The Walter Scott Prize for Historical Fiction 2017 winner announced!
Sebastian Barry has won the eighth £25,000 Walter Scott Prize for Historical Fiction for his epic American novel Days Without End. Barry’s previous novel On Canaan’s Side was a winner in 2012, and he returned to the Borders Book Festival in Melrose, Scotland to receive his Prize from the Duke of Buccleuch on 17 June 2017.
Sebastian Barry said on winning the Prize: “It’s difficult to itemise my simple childish joy at receiving this prize; that the judges did all this work to make a 61 year old man feel 12 again."
The other books that were shortlisted for the award are:
A Country Road, A Tree by Jo Baker
The Vanishing Futurist by Charlotte Hobson
The Good People by Hannah Kent
Golden Hill by Francis Spufford
Mothering Sunday by Graham Swift
The Gustav Sonata by Rose Tremain
The Judges commented:
“We have a longer shortlist than usual due to the variety of the longlist, and the fresh perspectives and lively debate generated by the introduction of three new judges to the panel.
Our shortlist was achieved by the judges' instinctive reaction to each book.

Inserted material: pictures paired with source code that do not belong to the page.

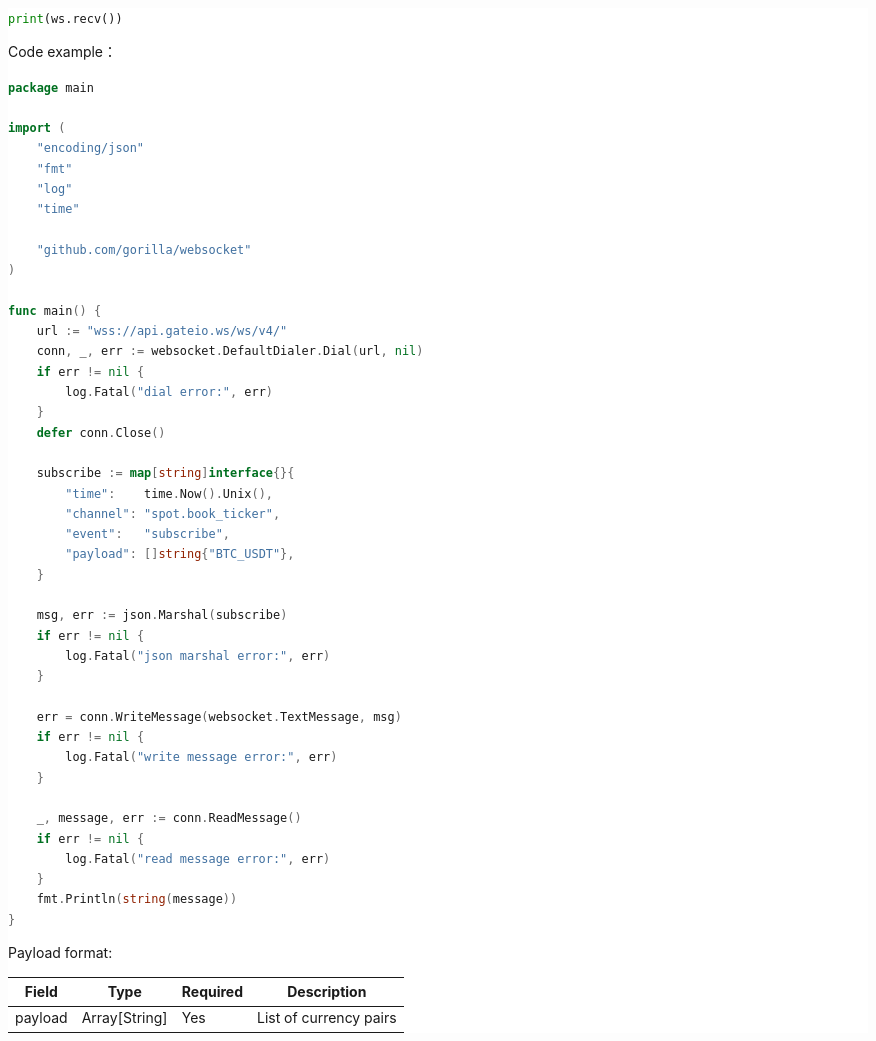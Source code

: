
 ```python
print(ws.recv())
```

Code example：

```go
package main

import (
	"encoding/json"
	"fmt"
	"log"
	"time"

	"github.com/gorilla/websocket"
)

func main() {
	url := "wss://api.gateio.ws/ws/v4/"
	conn, _, err := websocket.DefaultDialer.Dial(url, nil)
	if err != nil {
		log.Fatal("dial error:", err)
	}
	defer conn.Close()

	subscribe := map[string]interface{}{
		"time":    time.Now().Unix(),
		"channel": "spot.book_ticker",
		"event":   "subscribe",
		"payload": []string{"BTC_USDT"},
	}

	msg, err := json.Marshal(subscribe)
	if err != nil {
		log.Fatal("json marshal error:", err)
	}

	err = conn.WriteMessage(websocket.TextMessage, msg)
	if err != nil {
		log.Fatal("write message error:", err)
	}

	_, message, err := conn.ReadMessage()
	if err != nil {
		log.Fatal("read message error:", err)
	}
	fmt.Println(string(message))
}
```

Payload format:

| Field   | Type          | Required | Description            |
| ------- | ------------- | -------- | ---------------------- |
| payload | Array[String] | Yes      | List of currency pairs |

The seven shortlisted novels, a mix of old hands and new voices, offer readers joy in the discovery of unusual subjects and times; appreciation of historical research and insight worn lightly and applied skilfully; and, perhaps most important of all, that visceral connection to the characters which is the prerequisite of every novel, whether historical or not.
The judging panel comprised Alistair Moffat (chair), Elizabeth Buccleuch, Kate Figes, Katharine Grant, James Holloway, Elizabeth Laird, and James Naughtie.
To qualify, books must have been published in the previous year in the UK or the Commonwealth, and be mostly set in the past - for the purposes of the Prize, at least 60 years ago. This definition comes from the subtitle of Walter Scott’s novel Waverley; Or, ’Tis Sixty Years Since.